Local farmer Ron Moya stands in the field he was paid $2,750 in taxpayer money not to water this irrigation season. (Photo by Patrick Lohmann / Source New Mexico)
When New Mexico farmer Ron Moya looks out at the 10 acres of dead and dying alfalfa on his field near Tome, N.M., he sees green.
Specifically, he sees $2,750. That’s the cash he’s being paid for the simple act of not watering the field this year.
Moya is one of 44 farmers paid to not irrigate this season in the Middle Rio Grande valley, which stretches along the river between Cochiti Pueblo and Bosque del Apache.

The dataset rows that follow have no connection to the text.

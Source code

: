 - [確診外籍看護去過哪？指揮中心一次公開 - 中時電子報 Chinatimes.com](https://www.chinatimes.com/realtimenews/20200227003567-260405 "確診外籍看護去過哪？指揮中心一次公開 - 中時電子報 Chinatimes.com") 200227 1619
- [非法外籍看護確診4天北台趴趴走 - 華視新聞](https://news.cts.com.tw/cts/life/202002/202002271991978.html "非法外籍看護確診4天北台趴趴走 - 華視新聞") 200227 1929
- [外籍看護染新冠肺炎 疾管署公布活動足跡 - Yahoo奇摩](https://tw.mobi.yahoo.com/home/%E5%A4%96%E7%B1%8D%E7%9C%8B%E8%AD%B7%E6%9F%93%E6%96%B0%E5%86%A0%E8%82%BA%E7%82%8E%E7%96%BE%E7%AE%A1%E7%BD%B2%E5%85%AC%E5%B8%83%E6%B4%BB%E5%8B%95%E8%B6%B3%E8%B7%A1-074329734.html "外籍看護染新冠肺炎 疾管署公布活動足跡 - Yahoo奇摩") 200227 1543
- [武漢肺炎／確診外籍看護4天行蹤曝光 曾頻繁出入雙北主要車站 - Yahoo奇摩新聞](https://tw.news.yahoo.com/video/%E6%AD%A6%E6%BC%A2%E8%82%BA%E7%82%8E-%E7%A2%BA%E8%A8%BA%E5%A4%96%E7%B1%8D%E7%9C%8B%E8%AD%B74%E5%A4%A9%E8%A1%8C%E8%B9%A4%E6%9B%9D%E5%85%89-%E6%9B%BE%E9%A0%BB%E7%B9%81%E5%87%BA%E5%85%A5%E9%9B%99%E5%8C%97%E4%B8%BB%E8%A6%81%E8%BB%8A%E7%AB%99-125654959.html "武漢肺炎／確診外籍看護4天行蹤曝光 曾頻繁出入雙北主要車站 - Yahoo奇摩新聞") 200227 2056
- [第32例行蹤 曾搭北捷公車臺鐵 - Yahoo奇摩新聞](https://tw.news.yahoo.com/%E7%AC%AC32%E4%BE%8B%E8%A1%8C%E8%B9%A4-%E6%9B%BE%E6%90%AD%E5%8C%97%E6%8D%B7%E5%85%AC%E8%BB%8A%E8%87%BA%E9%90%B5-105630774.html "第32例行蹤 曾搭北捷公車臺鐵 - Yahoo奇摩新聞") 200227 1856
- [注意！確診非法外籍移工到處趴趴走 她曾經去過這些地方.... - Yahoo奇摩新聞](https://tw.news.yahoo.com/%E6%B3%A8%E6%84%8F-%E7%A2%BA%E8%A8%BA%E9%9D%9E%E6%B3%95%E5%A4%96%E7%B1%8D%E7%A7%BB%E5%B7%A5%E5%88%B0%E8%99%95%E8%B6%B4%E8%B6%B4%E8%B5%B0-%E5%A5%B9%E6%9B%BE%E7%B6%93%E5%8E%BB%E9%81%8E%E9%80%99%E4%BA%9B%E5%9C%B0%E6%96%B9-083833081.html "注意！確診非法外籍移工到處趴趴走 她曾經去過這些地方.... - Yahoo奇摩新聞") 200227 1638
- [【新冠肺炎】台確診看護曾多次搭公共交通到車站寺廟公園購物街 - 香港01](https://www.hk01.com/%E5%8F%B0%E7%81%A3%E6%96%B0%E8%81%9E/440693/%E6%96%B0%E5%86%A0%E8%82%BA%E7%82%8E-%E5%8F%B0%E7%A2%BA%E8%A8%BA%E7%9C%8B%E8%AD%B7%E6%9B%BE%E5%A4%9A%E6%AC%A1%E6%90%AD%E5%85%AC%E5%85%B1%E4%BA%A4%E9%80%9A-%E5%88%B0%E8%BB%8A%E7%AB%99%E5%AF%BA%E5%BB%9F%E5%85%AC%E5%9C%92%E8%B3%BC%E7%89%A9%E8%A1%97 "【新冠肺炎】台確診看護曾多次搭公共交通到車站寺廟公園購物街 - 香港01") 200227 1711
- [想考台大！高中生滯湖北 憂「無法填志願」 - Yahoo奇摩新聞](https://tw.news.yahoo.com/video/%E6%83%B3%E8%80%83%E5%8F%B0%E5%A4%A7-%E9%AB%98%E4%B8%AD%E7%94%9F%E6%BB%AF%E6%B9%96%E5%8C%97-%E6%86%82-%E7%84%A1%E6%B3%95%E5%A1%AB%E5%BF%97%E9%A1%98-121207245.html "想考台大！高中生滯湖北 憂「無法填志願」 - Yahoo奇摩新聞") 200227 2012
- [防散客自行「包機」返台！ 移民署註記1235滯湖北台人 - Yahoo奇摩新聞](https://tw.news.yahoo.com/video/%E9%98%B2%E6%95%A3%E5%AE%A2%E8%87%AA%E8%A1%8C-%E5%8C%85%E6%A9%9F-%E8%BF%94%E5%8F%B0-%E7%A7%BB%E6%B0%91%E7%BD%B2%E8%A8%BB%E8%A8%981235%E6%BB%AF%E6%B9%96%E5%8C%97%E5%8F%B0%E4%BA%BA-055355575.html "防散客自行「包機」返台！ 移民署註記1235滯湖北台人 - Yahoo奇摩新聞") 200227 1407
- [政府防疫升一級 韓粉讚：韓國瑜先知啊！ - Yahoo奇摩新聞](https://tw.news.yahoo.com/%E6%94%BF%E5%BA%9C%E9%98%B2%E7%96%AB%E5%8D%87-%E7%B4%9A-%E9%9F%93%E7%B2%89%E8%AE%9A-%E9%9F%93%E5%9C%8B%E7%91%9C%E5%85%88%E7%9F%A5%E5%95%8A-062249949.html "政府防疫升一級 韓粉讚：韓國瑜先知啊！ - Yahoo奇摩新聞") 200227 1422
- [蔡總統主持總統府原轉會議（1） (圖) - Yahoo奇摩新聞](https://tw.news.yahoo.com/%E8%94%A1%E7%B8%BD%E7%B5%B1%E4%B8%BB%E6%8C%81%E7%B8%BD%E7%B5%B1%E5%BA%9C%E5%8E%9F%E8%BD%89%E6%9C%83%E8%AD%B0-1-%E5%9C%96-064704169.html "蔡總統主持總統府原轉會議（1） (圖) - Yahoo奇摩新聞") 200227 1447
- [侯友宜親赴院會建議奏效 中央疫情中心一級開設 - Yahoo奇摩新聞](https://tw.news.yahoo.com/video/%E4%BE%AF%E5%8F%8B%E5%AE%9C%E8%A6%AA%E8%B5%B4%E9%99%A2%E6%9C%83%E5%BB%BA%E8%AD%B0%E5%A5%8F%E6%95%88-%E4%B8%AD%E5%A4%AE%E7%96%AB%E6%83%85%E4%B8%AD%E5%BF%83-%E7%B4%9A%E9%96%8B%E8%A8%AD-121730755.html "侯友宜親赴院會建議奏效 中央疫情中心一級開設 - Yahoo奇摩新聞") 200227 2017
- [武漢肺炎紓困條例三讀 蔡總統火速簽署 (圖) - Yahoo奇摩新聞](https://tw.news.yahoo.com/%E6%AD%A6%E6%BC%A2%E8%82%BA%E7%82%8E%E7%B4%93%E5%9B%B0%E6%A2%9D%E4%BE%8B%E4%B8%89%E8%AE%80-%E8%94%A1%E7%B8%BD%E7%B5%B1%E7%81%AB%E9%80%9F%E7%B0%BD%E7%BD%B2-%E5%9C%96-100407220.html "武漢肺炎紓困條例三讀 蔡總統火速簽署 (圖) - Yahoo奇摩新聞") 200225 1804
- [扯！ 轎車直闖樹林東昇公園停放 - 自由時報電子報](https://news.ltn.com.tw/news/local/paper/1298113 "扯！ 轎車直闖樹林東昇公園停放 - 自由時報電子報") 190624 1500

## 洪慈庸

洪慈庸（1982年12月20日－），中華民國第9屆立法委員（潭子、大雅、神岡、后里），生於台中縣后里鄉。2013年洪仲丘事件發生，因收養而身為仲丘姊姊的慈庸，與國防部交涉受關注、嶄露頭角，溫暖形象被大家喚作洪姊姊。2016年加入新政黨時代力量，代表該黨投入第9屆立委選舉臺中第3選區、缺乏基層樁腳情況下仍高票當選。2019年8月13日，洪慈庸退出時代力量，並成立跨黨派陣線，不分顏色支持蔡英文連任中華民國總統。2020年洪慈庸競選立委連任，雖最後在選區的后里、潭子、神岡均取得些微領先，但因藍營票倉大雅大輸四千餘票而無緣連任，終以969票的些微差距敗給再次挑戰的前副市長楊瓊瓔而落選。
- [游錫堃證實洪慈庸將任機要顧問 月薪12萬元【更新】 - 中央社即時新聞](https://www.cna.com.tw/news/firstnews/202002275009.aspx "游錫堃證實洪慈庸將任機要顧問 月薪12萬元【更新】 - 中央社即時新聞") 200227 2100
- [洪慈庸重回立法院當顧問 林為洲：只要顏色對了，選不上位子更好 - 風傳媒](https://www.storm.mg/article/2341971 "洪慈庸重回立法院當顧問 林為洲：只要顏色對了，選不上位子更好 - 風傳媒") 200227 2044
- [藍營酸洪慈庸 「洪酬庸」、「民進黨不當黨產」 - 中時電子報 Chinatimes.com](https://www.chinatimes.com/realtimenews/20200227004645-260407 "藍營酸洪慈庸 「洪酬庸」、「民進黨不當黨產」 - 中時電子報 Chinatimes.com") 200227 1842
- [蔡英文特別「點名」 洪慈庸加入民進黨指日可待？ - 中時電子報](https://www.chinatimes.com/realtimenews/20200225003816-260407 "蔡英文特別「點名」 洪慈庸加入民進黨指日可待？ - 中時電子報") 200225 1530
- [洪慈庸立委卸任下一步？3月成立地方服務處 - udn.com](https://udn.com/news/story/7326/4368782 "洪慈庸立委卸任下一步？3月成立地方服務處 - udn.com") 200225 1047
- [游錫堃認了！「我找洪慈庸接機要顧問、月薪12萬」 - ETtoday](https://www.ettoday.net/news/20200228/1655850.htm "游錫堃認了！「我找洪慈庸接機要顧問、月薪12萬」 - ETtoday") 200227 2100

This is the first year the so-called Environmental Water Leasing Program was available to all farmers in the region, following a pilot program last year that enrolled 10 farmers in Valencia County.
The program will pay out $184,275 in federal taxpayer money to the farmers, who enrolled a combined 721 acres in the program this year.
Farmers got $175 an acre if they stopped irrigating for part of the season or $275 an acre if they stopped irrigating for the full season.
Officials say 1,616 acre-feet of water was diverted for habitat preservation.
It’s a new tool for public officials seeking to conserve and divert water amid persistent drought — one that shows no signs of ending.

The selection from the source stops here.